▸ Input records
——————————
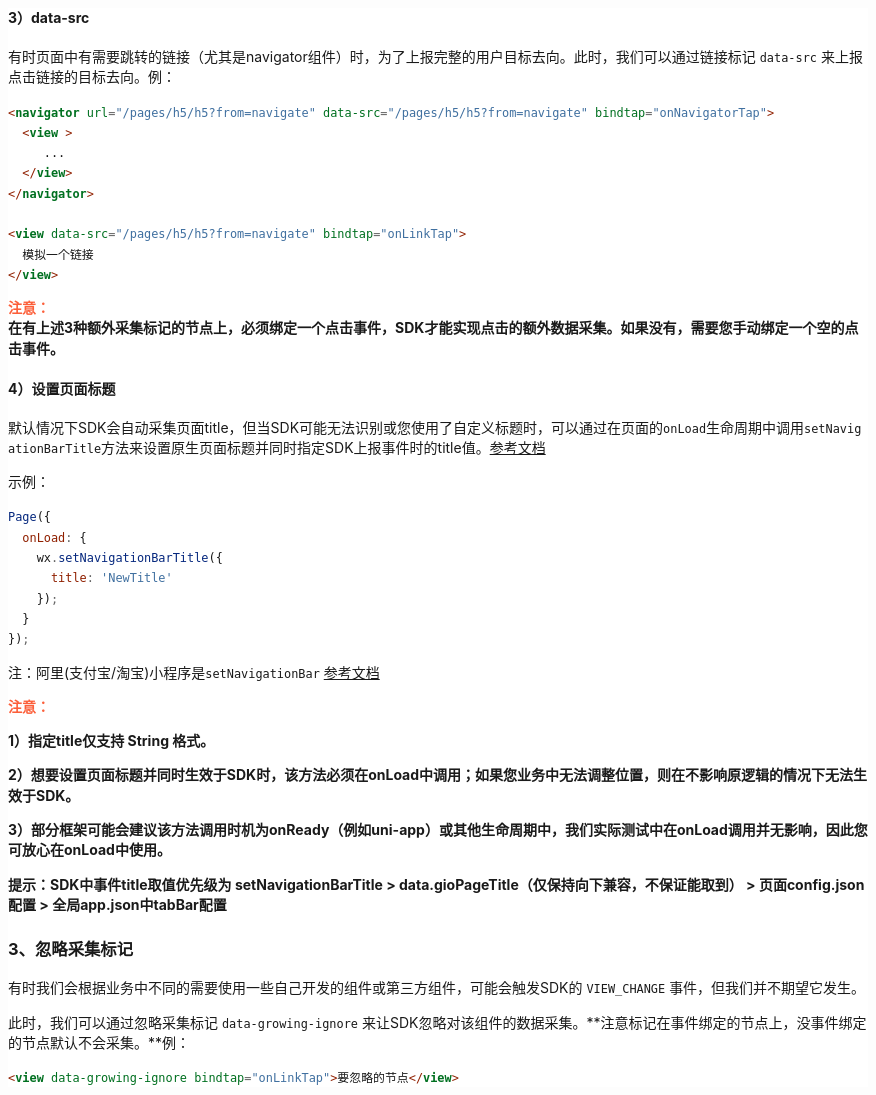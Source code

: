#### 3）data-src

有时页面中有需要跳转的链接（尤其是navigator组件）时，为了上报完整的用户目标去向。此时，我们可以通过链接标记 `data-src` 来上报点击链接的目标去向。例：

```html
<navigator url="/pages/h5/h5?from=navigate" data-src="/pages/h5/h5?from=navigate" bindtap="onNavigatorTap">
  <view >
     ...
  </view>
</navigator>

<view data-src="/pages/h5/h5?from=navigate" bindtap="onLinkTap">
  模拟一个链接
</view>
```

**<font color="#FC5F3A">注意：</font>**<br/>
**在有上述3种额外采集标记的节点上，必须绑定一个点击事件，SDK才能实现点击的额外数据采集。如果没有，需要您手动绑定一个空的点击事件。**

#### 4）设置页面标题

默认情况下SDK会自动采集页面title，但当SDK可能无法识别或您使用了自定义标题时，可以通过在页面的`onLoad`生命周期中调用`setNavigationBarTitle`方法来设置原生页面标题并同时指定SDK上报事件时的title值。[参考文档](https://developers.weixin.qq.com/miniprogram/dev/api/ui/navigation-bar/wx.setNavigationBarTitle.html)

示例：

```js
Page({
  onLoad: {
    wx.setNavigationBarTitle({
      title: 'NewTitle'
    });
  }
});
```

注：阿里(支付宝/淘宝)小程序是`setNavigationBar` [参考文档](https://opendocs.alipay.com/mini/api/xwq8e6)

**<font color="#FC5F3A">注意：</font>**

**1）指定title仅支持 String 格式。**

**2）想要设置页面标题并同时生效于SDK时，该方法必须在onLoad中调用；如果您业务中无法调整位置，则在不影响原逻辑的情况下无法生效于SDK。**

**3）部分框架可能会建议该方法调用时机为onReady（例如uni-app）或其他生命周期中，我们实际测试中在onLoad调用并无影响，因此您可放心在onLoad中使用。**

**提示：SDK中事件title取值优先级为 setNavigationBarTitle > data.gioPageTitle（仅保持向下兼容，不保证能取到） > 页面config.json配置 > 全局app.json中tabBar配置**

### 3、忽略采集标记

有时我们会根据业务中不同的需要使用一些自己开发的组件或第三方组件，可能会触发SDK的 `VIEW_CHANGE` 事件，但我们并不期望它发生。

此时，我们可以通过忽略采集标记 `data-growing-ignore` 来让SDK忽略对该组件的数据采集。**注意标记在事件绑定的节点上，没事件绑定的节点默认不会采集。**例：

```html
<view data-growing-ignore bindtap="onLinkTap">要忽略的节点</view>
```
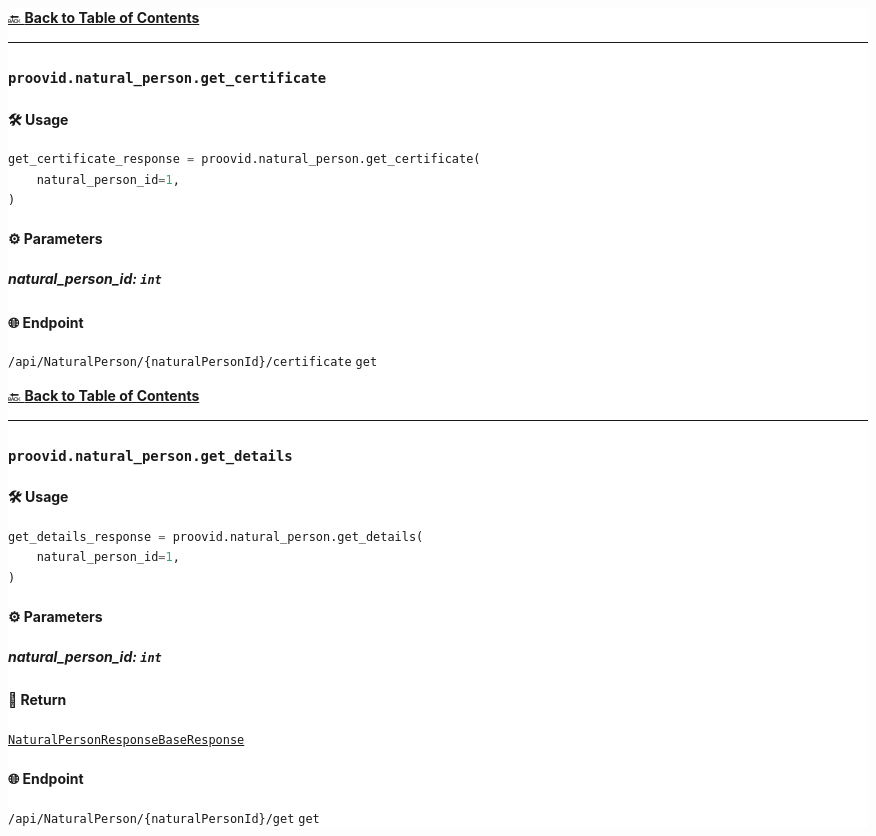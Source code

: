 [🔙 **Back to Table of Contents**](#table-of-contents)

---

### `proovid.natural_person.get_certificate`<a id="proovidnatural_personget_certificate"></a>



#### 🛠️ Usage<a id="🛠️-usage"></a>

```python
get_certificate_response = proovid.natural_person.get_certificate(
    natural_person_id=1,
)
```

#### ⚙️ Parameters<a id="⚙️-parameters"></a>

##### natural_person_id: `int`<a id="natural_person_id-int"></a>

#### 🌐 Endpoint<a id="🌐-endpoint"></a>

`/api/NaturalPerson/{naturalPersonId}/certificate` `get`

[🔙 **Back to Table of Contents**](#table-of-contents)

---

### `proovid.natural_person.get_details`<a id="proovidnatural_personget_details"></a>



#### 🛠️ Usage<a id="🛠️-usage"></a>

```python
get_details_response = proovid.natural_person.get_details(
    natural_person_id=1,
)
```

#### ⚙️ Parameters<a id="⚙️-parameters"></a>

##### natural_person_id: `int`<a id="natural_person_id-int"></a>

#### 🔄 Return<a id="🔄-return"></a>

[`NaturalPersonResponseBaseResponse`](./proovid_python_sdk/pydantic/natural_person_response_base_response.py)

#### 🌐 Endpoint<a id="🌐-endpoint"></a>

`/api/NaturalPerson/{naturalPersonId}/get` `get`
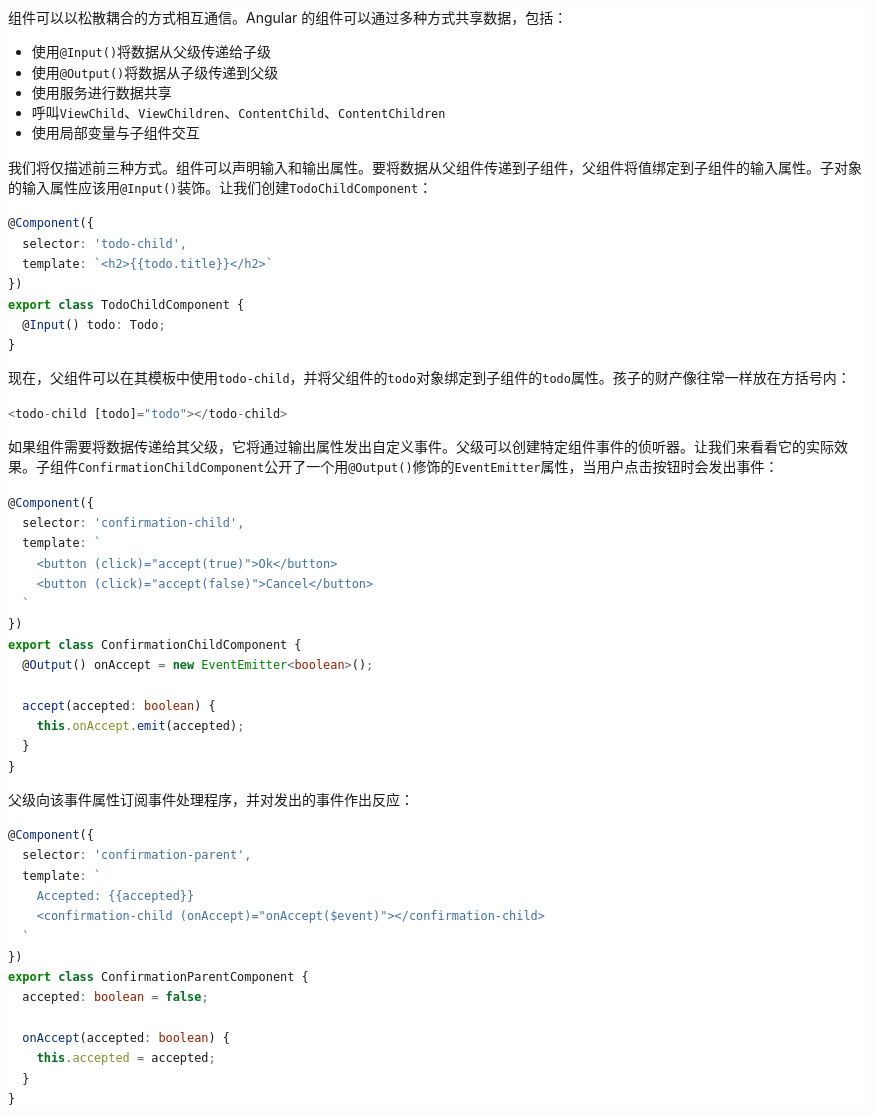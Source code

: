

组件可以以松散耦合的方式相互通信。Angular 的组件可以通过多种方式共享数据，包括：

*   使用`@Input()`将数据从父级传递给子级
*   使用`@Output()`将数据从子级传递到父级
*   使用服务进行数据共享
*   呼叫`ViewChild`、`ViewChildren`、`ContentChild`、`ContentChildren`
*   使用局部变量与子组件交互

我们将仅描述前三种方式。组件可以声明输入和输出属性。要将数据从父组件传递到子组件，父组件将值绑定到子组件的输入属性。子对象的输入属性应该用`@Input()`装饰。让我们创建`TodoChildComponent`：

```ts
@Component({
  selector: 'todo-child',
  template: `<h2>{{todo.title}}</h2>`
})
export class TodoChildComponent {
  @Input() todo: Todo;
}

```

现在，父组件可以在其模板中使用`todo-child`，并将父组件的`todo`对象绑定到子组件的`todo`属性。孩子的财产像往常一样放在方括号内：

```ts
<todo-child [todo]="todo"></todo-child>

```

如果组件需要将数据传递给其父级，它将通过输出属性发出自定义事件。父级可以创建特定组件事件的侦听器。让我们来看看它的实际效果。子组件`ConfirmationChildComponent`公开了一个用`@Output()`修饰的`EventEmitter`属性，当用户点击按钮时会发出事件：

```ts
@Component({
  selector: 'confirmation-child',
  template: `
    <button (click)="accept(true)">Ok</button>
    <button (click)="accept(false)">Cancel</button>
  `
})
export class ConfirmationChildComponent {
  @Output() onAccept = new EventEmitter<boolean>();

  accept(accepted: boolean) {
    this.onAccept.emit(accepted);
  }
}

```

父级向该事件属性订阅事件处理程序，并对发出的事件作出反应：

```ts
@Component({
  selector: 'confirmation-parent',
  template: `
    Accepted: {{accepted}}
    <confirmation-child (onAccept)="onAccept($event)"></confirmation-child>
  `
})
export class ConfirmationParentComponent {
  accepted: boolean = false;

  onAccept(accepted: boolean) {
    this.accepted = accepted;
  }
}

```

  [index: number]: string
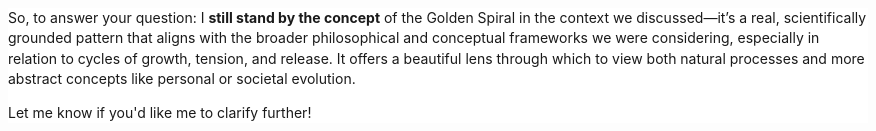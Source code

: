So, to answer your question: I **still stand by the concept** of the Golden Spiral in the context we discussed—it’s a real, scientifically grounded pattern that aligns with the broader philosophical and conceptual frameworks we were considering, especially in relation to cycles of growth, tension, and release. It offers a beautiful lens through which to view both natural processes and more abstract concepts like personal or societal evolution.

Let me know if you'd like me to clarify further!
——————————
▸ What you are asked to do
Copy out each line of the listing that holds the string "color".

▸ Exercise solution
**<font color="#FC5F3A">注意：</font>**<br/>
**<font color="#FC5F3A">注意：</font>**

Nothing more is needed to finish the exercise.